Существует множество способов для добывания отдельных фактов: визуальное наблюдение (включая фотографирование и использование кинокамеры), изучение документов, опрос, тестирование, разнообразные эксперименты. Однако наука, как правило, не способна воспроизводить добытое сырье фактов, если оно не «упаковано» в виде цифр. Маркс заметил поэтому, что наука только тогда достигает зрелости, когда она начинает широко прибегать к числу. В известном смысле обобщения, полученные на основе осознанного анализа цифрового материала, могут быть заменены предположениями, продиктованными интуицией. Механизм интуиции (а он в значительной мере адекватен механизму творчества) способен породить великолепные гипотезы, идеи, а также глубоко проникать в суть вещей. Этот механизм поразительным образом плодотворно использует самую разнообразную информацию, поступающую в сферу сознания индивидуума. В дело идут не только накопленные разным путем знания, но и воспоминания детства, просмотренный вчера кинофильм, подслушанный разговор детей, беседа с друзьями на далекую от науки тему и т.д. Сила интуиции нередко настолько велика, что она может выдержать конкуренцию с самыми современными средствами добычи, обработки и анализа информации.
Более того. Иногда она дает более сильные результаты (само собой разумеется, что эффект во сто крат возрастает при сочетании творческой интуиции с научными методами получения информации). Мощью интеллектуальной интуиции всегда особенно восторгались французы: Декарт, Паскаль, Бергсон.Но как бы ни была сильна интуиция ученого, в большинстве случаев она не способна заменить информацию, собранную и обработанную современными методами. Это обстоятельство в значительной мере позволяет механизировать научный труд и, несомненно, участвовать в научном процессе людям и средних способностей со многими вытекающими отсюда последствиями. Как бы там ни было, но современный социолог начинает все больше и больше отличаться от его коллег XIX века. Свои ограниченные
ресурсы времени социолог сегодня все в большей мере тратит, в значительной степени за счет ослабления своего общего гуманитарного образования, на овладение современной техникой получения количественной информации.
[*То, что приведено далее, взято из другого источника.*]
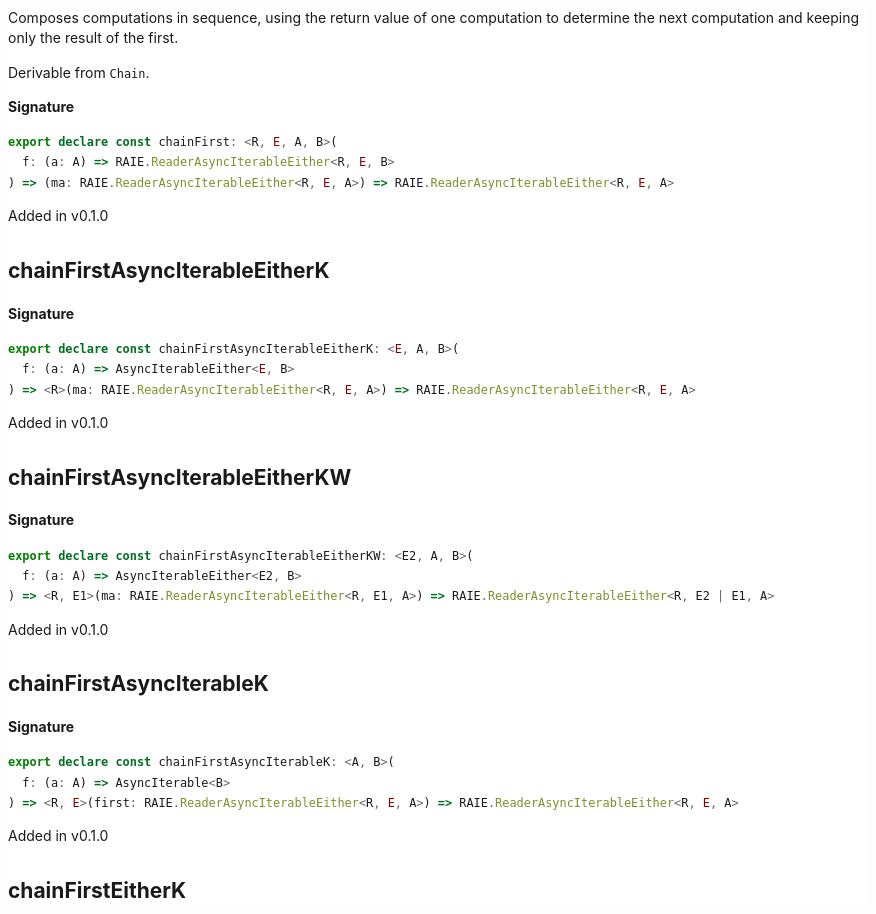 Composes computations in sequence, using the return value of one computation to determine the next computation and
keeping only the result of the first.

Derivable from `Chain`.

**Signature**

```ts
export declare const chainFirst: <R, E, A, B>(
  f: (a: A) => RAIE.ReaderAsyncIterableEither<R, E, B>
) => (ma: RAIE.ReaderAsyncIterableEither<R, E, A>) => RAIE.ReaderAsyncIterableEither<R, E, A>
```

Added in v0.1.0

## chainFirstAsyncIterableEitherK

**Signature**

```ts
export declare const chainFirstAsyncIterableEitherK: <E, A, B>(
  f: (a: A) => AsyncIterableEither<E, B>
) => <R>(ma: RAIE.ReaderAsyncIterableEither<R, E, A>) => RAIE.ReaderAsyncIterableEither<R, E, A>
```

Added in v0.1.0

## chainFirstAsyncIterableEitherKW

**Signature**

```ts
export declare const chainFirstAsyncIterableEitherKW: <E2, A, B>(
  f: (a: A) => AsyncIterableEither<E2, B>
) => <R, E1>(ma: RAIE.ReaderAsyncIterableEither<R, E1, A>) => RAIE.ReaderAsyncIterableEither<R, E2 | E1, A>
```

Added in v0.1.0

## chainFirstAsyncIterableK

**Signature**

```ts
export declare const chainFirstAsyncIterableK: <A, B>(
  f: (a: A) => AsyncIterable<B>
) => <R, E>(first: RAIE.ReaderAsyncIterableEither<R, E, A>) => RAIE.ReaderAsyncIterableEither<R, E, A>
```

Added in v0.1.0

## chainFirstEitherK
Однако прежде чем число стало широко использоваться в социологии, должно было пройти немало времени. Дело в том, что «число в естественных условиях», то есть без вмешательства ученого, имеет даже сейчас сравнительно ограниченный ареал применения в повседневной жизни. Раньше, чем в других сферах, оно начало использоваться в военной деятельности. Быть может, этот факт находится в связи с тем, что критерии истины всегда были наиболее жесткими в военном деле. В то время как в других областях интересы толкали людей на неправильную интерпретацию даже физических законов, здесь всегда приходилось считаться с тем, что 4 орудия — это 4 орудия и вовсе не больше. Обратная (благодаря непримиримости противника) связь у военных всегда функционировала эффективнее, чем у людей других профессий.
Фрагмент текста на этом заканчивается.